Stored items

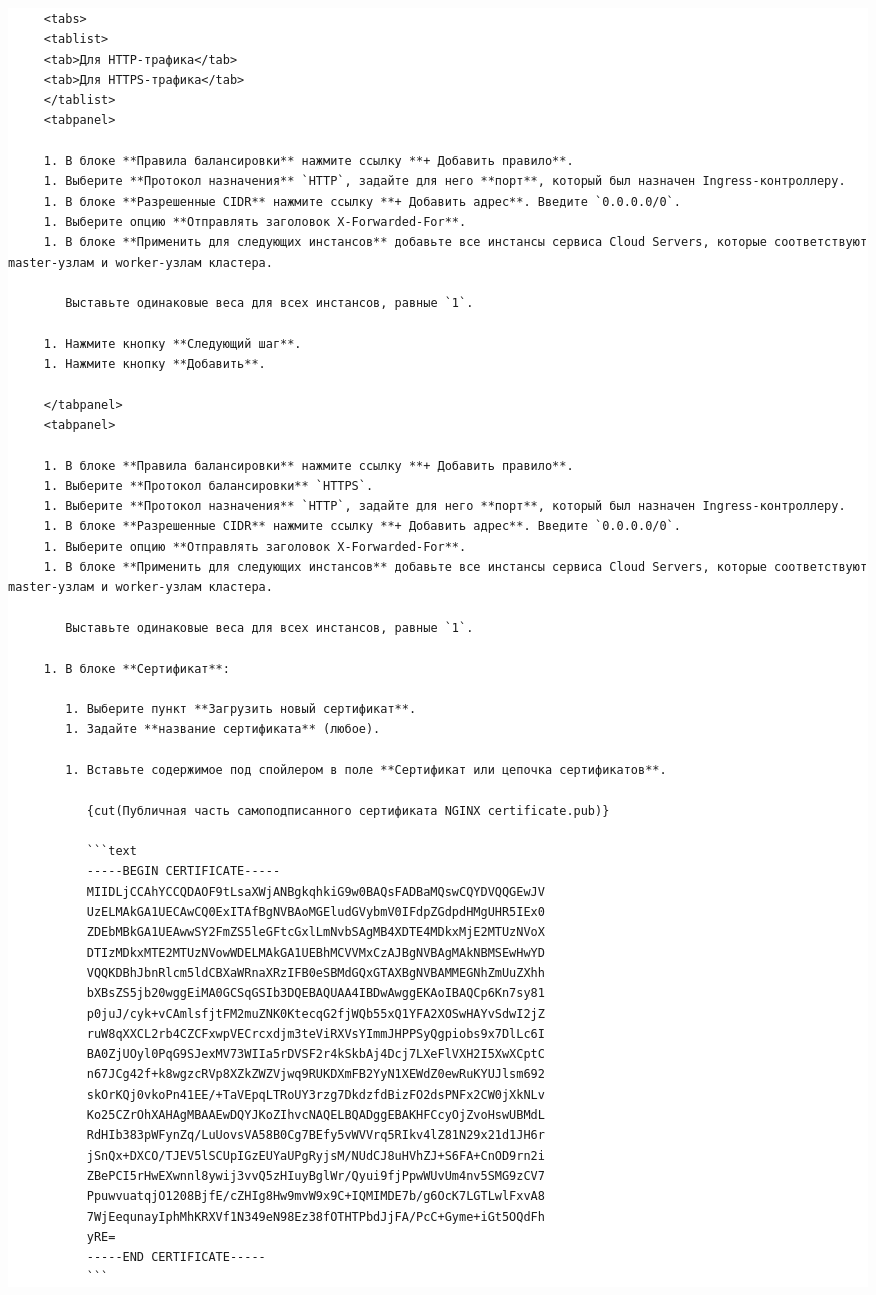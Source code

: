         <tabs>
         <tablist>
         <tab>Для HTTP-трафика</tab>
         <tab>Для HTTPS-трафика</tab>
         </tablist>
         <tabpanel>

         1. В блоке **Правила балансировки** нажмите ссылку **+ Добавить правило**.
         1. Выберите **Протокол назначения** `HTTP`, задайте для него **порт**, который был назначен Ingress-контроллеру.
         1. В блоке **Разрешенные CIDR** нажмите ссылку **+ Добавить адрес**. Введите `0.0.0.0/0`.
         1. Выберите опцию **Отправлять заголовок X-Forwarded-For**.
         1. В блоке **Применить для следующих инстансов** добавьте все инстансы сервиса Cloud Servers, которые соответствуют master-узлам и worker-узлам кластера.

            Выставьте одинаковые веса для всех инстансов, равные `1`.

         1. Нажмите кнопку **Следующий шаг**.
         1. Нажмите кнопку **Добавить**.

         </tabpanel>
         <tabpanel>

         1. В блоке **Правила балансировки** нажмите ссылку **+ Добавить правило**.
         1. Выберите **Протокол балансировки** `HTTPS`.
         1. Выберите **Протокол назначения** `HTTP`, задайте для него **порт**, который был назначен Ingress-контроллеру.
         1. В блоке **Разрешенные CIDR** нажмите ссылку **+ Добавить адрес**. Введите `0.0.0.0/0`.
         1. Выберите опцию **Отправлять заголовок X-Forwarded-For**.
         1. В блоке **Применить для следующих инстансов** добавьте все инстансы сервиса Cloud Servers, которые соответствуют master-узлам и worker-узлам кластера.

            Выставьте одинаковые веса для всех инстансов, равные `1`.

         1. В блоке **Сертификат**:

            1. Выберите пункт **Загрузить новый сертификат**.
            1. Задайте **название сертификата** (любое).

            1. Вставьте содержимое под спойлером в поле **Сертификат или цепочка сертификатов**.

               {cut(Публичная часть самоподписанного сертификата NGINX certificate.pub)}

               ```text
               -----BEGIN CERTIFICATE-----
               MIIDLjCCAhYCCQDAOF9tLsaXWjANBgkqhkiG9w0BAQsFADBaMQswCQYDVQQGEwJV
               UzELMAkGA1UECAwCQ0ExITAfBgNVBAoMGEludGVybmV0IFdpZGdpdHMgUHR5IEx0
               ZDEbMBkGA1UEAwwSY2FmZS5leGFtcGxlLmNvbSAgMB4XDTE4MDkxMjE2MTUzNVoX
               DTIzMDkxMTE2MTUzNVowWDELMAkGA1UEBhMCVVMxCzAJBgNVBAgMAkNBMSEwHwYD
               VQQKDBhJbnRlcm5ldCBXaWRnaXRzIFB0eSBMdGQxGTAXBgNVBAMMEGNhZmUuZXhh
               bXBsZS5jb20wggEiMA0GCSqGSIb3DQEBAQUAA4IBDwAwggEKAoIBAQCp6Kn7sy81
               p0juJ/cyk+vCAmlsfjtFM2muZNK0KtecqG2fjWQb55xQ1YFA2XOSwHAYvSdwI2jZ
               ruW8qXXCL2rb4CZCFxwpVECrcxdjm3teViRXVsYImmJHPPSyQgpiobs9x7DlLc6I
               BA0ZjUOyl0PqG9SJexMV73WIIa5rDVSF2r4kSkbAj4Dcj7LXeFlVXH2I5XwXCptC
               n67JCg42f+k8wgzcRVp8XZkZWZVjwq9RUKDXmFB2YyN1XEWdZ0ewRuKYUJlsm692
               skOrKQj0vkoPn41EE/+TaVEpqLTRoUY3rzg7DkdzfdBizFO2dsPNFx2CW0jXkNLv
               Ko25CZrOhXAHAgMBAAEwDQYJKoZIhvcNAQELBQADggEBAKHFCcyOjZvoHswUBMdL
               RdHIb383pWFynZq/LuUovsVA58B0Cg7BEfy5vWVVrq5RIkv4lZ81N29x21d1JH6r
               jSnQx+DXCO/TJEV5lSCUpIGzEUYaUPgRyjsM/NUdCJ8uHVhZJ+S6FA+CnOD9rn2i
               ZBePCI5rHwEXwnnl8ywij3vvQ5zHIuyBglWr/Qyui9fjPpwWUvUm4nv5SMG9zCV7
               PpuwvuatqjO1208BjfE/cZHIg8Hw9mvW9x9C+IQMIMDE7b/g6OcK7LGTLwlFxvA8
               7WjEequnayIphMhKRXVf1N349eN98Ez38fOTHTPbdJjFA/PcC+Gyme+iGt5OQdFh
               yRE=
               -----END CERTIFICATE-----
               ```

#### EXERCISE REQUIREMENTS:
Beginning with the first line of the records, write out every line up to and including the one with "1. Выберите **Протокол балансировки**", exactly, and omit all pictures.

#### ANSWER:
Source code

:         <tabs>
         <tablist>
         <tab>Для HTTP-трафика</tab>
         <tab>Для HTTPS-трафика</tab>
         </tablist>
         <tabpanel>

         1. В блоке **Правила балансировки** нажмите ссылку **+ Добавить правило**.
         1. Выберите **Протокол назначения** `HTTP`, задайте для него **порт**, который был назначен Ingress-контроллеру.
         1. В блоке **Разрешенные CIDR** нажмите ссылку **+ Добавить адрес**. Введите `0.0.0.0/0`.
         1. Выберите опцию **Отправлять заголовок X-Forwarded-For**.
         1. В блоке **Применить для следующих инстансов** добавьте все инстансы сервиса Cloud Servers, которые соответствуют master-узлам и worker-узлам кластера.

            Выставьте одинаковые веса для всех инстансов, равные `1`.

         1. Нажмите кнопку **Следующий шаг**.
         1. Нажмите кнопку **Добавить**.

         </tabpanel>
         <tabpanel>

         1. В блоке **Правила балансировки** нажмите ссылку **+ Добавить правило**.
         1. Выберите **Протокол балансировки** `HTTPS`.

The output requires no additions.